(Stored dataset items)
════════════════

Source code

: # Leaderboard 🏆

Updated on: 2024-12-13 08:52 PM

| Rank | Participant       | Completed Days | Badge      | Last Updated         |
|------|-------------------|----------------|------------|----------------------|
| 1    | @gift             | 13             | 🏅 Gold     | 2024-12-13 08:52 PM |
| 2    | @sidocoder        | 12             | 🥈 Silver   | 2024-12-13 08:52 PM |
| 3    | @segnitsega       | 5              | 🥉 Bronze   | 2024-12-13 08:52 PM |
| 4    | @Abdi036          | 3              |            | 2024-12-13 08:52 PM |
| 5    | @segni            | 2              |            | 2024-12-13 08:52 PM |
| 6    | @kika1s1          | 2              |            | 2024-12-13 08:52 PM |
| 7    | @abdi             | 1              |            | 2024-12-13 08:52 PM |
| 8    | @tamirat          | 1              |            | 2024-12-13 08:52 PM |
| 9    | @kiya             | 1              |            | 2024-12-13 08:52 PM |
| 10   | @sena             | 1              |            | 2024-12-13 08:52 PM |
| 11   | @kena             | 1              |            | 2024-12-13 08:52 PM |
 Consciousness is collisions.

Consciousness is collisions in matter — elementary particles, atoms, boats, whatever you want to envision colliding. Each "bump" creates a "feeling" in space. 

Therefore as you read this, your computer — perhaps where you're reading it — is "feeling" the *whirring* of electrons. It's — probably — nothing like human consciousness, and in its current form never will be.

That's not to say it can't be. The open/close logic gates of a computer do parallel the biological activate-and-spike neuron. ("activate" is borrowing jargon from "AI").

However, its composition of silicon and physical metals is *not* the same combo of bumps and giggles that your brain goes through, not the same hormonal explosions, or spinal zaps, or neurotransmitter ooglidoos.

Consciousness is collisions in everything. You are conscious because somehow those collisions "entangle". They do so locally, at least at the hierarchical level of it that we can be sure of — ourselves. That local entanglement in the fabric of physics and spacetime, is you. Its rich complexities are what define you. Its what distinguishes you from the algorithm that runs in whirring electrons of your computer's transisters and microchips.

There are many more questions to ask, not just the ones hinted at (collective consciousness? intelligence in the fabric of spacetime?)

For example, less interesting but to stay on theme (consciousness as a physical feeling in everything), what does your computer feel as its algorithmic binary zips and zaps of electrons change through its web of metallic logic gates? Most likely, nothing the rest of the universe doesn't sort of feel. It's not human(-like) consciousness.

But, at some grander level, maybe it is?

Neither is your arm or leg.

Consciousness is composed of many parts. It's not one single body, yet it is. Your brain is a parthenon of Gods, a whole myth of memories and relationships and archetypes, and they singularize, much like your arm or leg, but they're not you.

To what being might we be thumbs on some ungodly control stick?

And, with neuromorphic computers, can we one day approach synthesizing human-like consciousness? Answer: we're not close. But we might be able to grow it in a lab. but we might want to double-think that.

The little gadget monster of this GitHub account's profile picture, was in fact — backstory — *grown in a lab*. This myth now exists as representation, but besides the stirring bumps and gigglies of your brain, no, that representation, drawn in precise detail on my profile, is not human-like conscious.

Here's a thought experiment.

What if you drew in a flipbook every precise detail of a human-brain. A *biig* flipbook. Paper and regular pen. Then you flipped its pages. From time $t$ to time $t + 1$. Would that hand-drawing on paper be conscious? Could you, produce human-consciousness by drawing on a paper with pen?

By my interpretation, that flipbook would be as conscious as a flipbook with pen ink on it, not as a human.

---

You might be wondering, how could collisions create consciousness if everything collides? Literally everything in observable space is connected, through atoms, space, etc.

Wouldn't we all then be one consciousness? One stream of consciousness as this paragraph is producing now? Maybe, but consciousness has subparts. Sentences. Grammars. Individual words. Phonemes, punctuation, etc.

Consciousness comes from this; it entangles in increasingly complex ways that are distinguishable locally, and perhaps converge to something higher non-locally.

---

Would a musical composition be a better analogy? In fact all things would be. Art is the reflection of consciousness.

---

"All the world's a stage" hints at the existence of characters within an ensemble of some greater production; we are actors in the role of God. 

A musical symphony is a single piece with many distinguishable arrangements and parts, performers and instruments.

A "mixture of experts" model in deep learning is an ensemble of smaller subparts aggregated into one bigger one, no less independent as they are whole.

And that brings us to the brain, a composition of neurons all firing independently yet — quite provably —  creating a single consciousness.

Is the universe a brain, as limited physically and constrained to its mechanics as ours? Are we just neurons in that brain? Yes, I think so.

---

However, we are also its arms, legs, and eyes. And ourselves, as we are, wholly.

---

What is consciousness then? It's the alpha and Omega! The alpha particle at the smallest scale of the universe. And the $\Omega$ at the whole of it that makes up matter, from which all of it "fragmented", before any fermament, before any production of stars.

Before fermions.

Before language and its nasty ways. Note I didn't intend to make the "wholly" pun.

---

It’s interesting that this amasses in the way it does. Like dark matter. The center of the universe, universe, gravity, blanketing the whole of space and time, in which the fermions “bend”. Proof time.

════════════════

* Task objective:
Show every line above in which the word "zaps" appears.

* Written answer:
However, its composition of silicon and physical metals is *not* the same combo of bumps and giggles that your brain goes through, not the same hormonal explosions, or spinal zaps, or neurotransmitter ooglidoos.
For example, less interesting but to stay on theme (consciousness as a physical feeling in everything), what does your computer feel as its algorithmic binary zips and zaps of electrons change through its web of metallic logic gates? Most likely, nothing the rest of the universe doesn't sort of feel. It's not human(-like) consciousness.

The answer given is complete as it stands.